IR Calibrations with Multiple RF Paths#
Some Series 2 devices (e.g., EFR32xG23) have an internal RF switch to support two RF paths.
With these parts, the above recommended APIs calibrate the antenna which was selected via RAIL_ConfigAntenna().
Antenna Diversity#
If you use the RF switch for antenna diversity, it is recommended to use RAIL_CalibrateIrAlt() instead, and calibrate for both antennas, one by one:
RAIL_CalibrateIrAlt(rail_handle, NULL, RAIL_ANTENNA_0);
RAIL_CalibrateIrAlt(rail_handle, NULL, RAIL_ANTENNA_1);Using RAIL_CalibrateIrAlt() is however not recommended on parts with internal switch, if you do not want to use antenna diversity. The non-Alt API always calibrates the antenna configured for use, so it is less error-prone.
Different Matching#
Another common usecase is to have multiple matching circuits (e.g., one for 433 MHz and another for 915 MHz) on the same device, and maybe also with an external switch to use the same antenna. In practice, you will use the two paths with different PHYs.

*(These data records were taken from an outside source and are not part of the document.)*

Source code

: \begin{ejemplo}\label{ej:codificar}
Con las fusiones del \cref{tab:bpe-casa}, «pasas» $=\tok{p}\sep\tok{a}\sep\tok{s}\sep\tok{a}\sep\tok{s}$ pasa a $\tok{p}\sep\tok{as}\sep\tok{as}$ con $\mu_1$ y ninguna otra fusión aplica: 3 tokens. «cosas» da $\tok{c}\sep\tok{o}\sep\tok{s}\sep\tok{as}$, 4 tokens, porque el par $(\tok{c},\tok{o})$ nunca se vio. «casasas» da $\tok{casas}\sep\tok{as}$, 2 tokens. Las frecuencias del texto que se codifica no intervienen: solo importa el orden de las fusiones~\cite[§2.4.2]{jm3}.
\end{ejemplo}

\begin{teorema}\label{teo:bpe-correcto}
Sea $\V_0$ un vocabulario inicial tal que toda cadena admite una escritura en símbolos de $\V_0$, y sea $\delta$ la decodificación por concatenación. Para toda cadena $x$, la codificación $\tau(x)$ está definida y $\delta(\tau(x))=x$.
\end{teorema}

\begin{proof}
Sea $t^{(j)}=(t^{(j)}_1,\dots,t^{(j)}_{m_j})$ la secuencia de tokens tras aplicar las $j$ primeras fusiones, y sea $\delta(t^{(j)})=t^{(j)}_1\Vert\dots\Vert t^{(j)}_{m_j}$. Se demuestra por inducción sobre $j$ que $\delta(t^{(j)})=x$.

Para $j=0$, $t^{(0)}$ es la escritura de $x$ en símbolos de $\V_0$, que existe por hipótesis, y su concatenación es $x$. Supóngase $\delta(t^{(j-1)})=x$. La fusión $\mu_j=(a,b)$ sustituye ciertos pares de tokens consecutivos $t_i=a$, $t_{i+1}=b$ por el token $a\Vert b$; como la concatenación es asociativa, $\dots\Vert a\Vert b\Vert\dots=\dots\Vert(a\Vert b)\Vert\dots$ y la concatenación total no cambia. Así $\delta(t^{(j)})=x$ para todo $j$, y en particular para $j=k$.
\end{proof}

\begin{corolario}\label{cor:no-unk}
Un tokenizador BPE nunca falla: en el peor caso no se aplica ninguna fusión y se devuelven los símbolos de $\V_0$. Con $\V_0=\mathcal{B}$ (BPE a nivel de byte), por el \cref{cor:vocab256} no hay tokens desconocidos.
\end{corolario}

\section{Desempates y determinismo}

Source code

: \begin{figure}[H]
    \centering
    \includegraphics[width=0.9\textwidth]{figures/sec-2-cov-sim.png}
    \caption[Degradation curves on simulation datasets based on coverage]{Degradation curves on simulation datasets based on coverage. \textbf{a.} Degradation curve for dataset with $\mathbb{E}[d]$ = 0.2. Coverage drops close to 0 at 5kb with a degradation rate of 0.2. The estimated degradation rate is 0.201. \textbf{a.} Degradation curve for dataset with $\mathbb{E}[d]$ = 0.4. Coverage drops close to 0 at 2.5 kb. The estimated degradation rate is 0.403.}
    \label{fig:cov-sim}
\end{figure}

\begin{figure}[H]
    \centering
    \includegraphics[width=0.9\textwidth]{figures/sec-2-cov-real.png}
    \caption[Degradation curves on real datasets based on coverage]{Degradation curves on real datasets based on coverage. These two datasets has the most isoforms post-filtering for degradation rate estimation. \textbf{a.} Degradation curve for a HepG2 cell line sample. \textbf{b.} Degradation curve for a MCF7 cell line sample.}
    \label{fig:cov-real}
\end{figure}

In this case, it is recommended to rely on RAIL's storage of calibration values for multi-PHY configs (see the Multi-PHY article for more details). However, you have to be careful to select the right matching and antenna for the given PHY before performing the calibration, and it is recommended to use RAIL_Calibrate() or RAIL_CalibrateIr(), not RAIL_CalibrateIrAlt().
Stack-Specific IR Calibration#
Bluetooth Low-Energy and OpenThread#
Since BLE and OpenThread operate on the 2.4 GHz band, as it was described above, IR calibration is performed by applying the calibration value from the DI page.
Zigbee#
In case of the Zigbee, the IR calibration is performed at one time, once the radio starts using a band (2.4 GHz, 863 MHz or 915 MHz) first time from the last boot.

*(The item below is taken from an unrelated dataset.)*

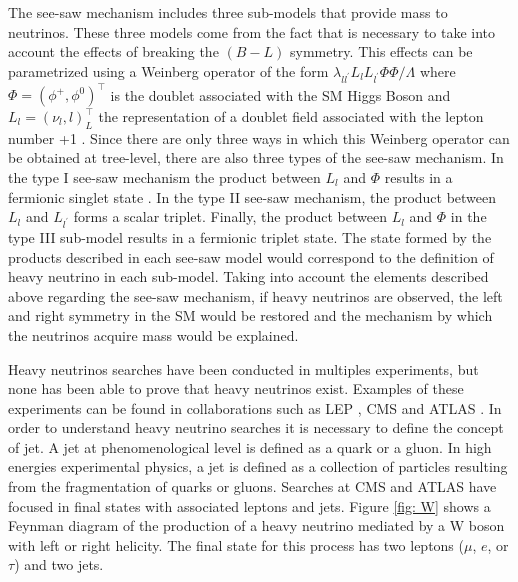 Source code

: The see-saw mechanism includes three sub-models that provide mass to neutrinos. These three models come from the fact that is necessary to take into account the effects of breaking the $(B-L)$ symmetry. This effects can be parametrized using a Weinberg operator of the form $\lambda_{ll^{\prime}}L_{l}L_{l^{\prime}}\Phi\Phi/\Lambda$ where $\Phi = (\phi^{+}, \phi^{0})^{\intercal}$ is the doublet associated with the SM Higgs Boson and $L_{l} = (\nu_{l},l)_{L}^{\intercal}$ the representation of a doublet field associated with the lepton number +1 \cite{See-saw}. Since there are only three ways in which this Weinberg operator can be obtained at tree-level, there are also three types of the see-saw mechanism. In the type I see-saw mechanism the product between $L_{l}$ and $\Phi$ results in a fermionic singlet state . In the type II see-saw mechanism, the product between $L_{l}$ and $L_{l^{\prime}}$ forms a scalar triplet. Finally, the product between $L_{l}$ and $\Phi$ in the type III sub-model results in a fermionic triplet state. The state formed by the products described in each see-saw model would correspond to the definition of heavy neutrino in each sub-model. Taking into account the elements described above regarding the see-saw mechanism, if heavy neutrinos are observed, the left and right symmetry in the SM would be restored and the mechanism by which the neutrinos acquire mass would be explained.

Heavy neutrinos searches have been conducted in multiples experiments, but none has been able to prove that heavy neutrinos exist. Examples of these experiments can be found in collaborations such as LEP \cite{LEP}, CMS and ATLAS \cite{CMS ATLAS}. In order to understand heavy neutrino searches it is necessary to define the concept of jet. A jet at phenomenological level is defined as a quark or a gluon. In high energies experimental physics, a jet is defined as a collection of particles resulting from the fragmentation of quarks or gluons. Searches at CMS and ATLAS have focused in final states with associated leptons and jets. Figure \ref{fig: W} shows a Feynman diagram of the production of a heavy neutrino mediated by a W boson with left or right helicity. The final state for this process has two leptons ($\mu$, $e$, or $\tau$) and two jets.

On 2.4 GHz band it is a simple memory write. On sub-GHz bands the IQ calibration differs on different device generations:
EFR32xG1 ICs are supplied with the proper calibration stored in the DI page, similarly to the 2.4 GHz band calibration.
All other parts run IR calibration when the device starts using these bands, and the results are retained until reboot.
Z-Wave#
The calibration in the Z-Wave stack is done automatically, during PHY load, implemented in the stack.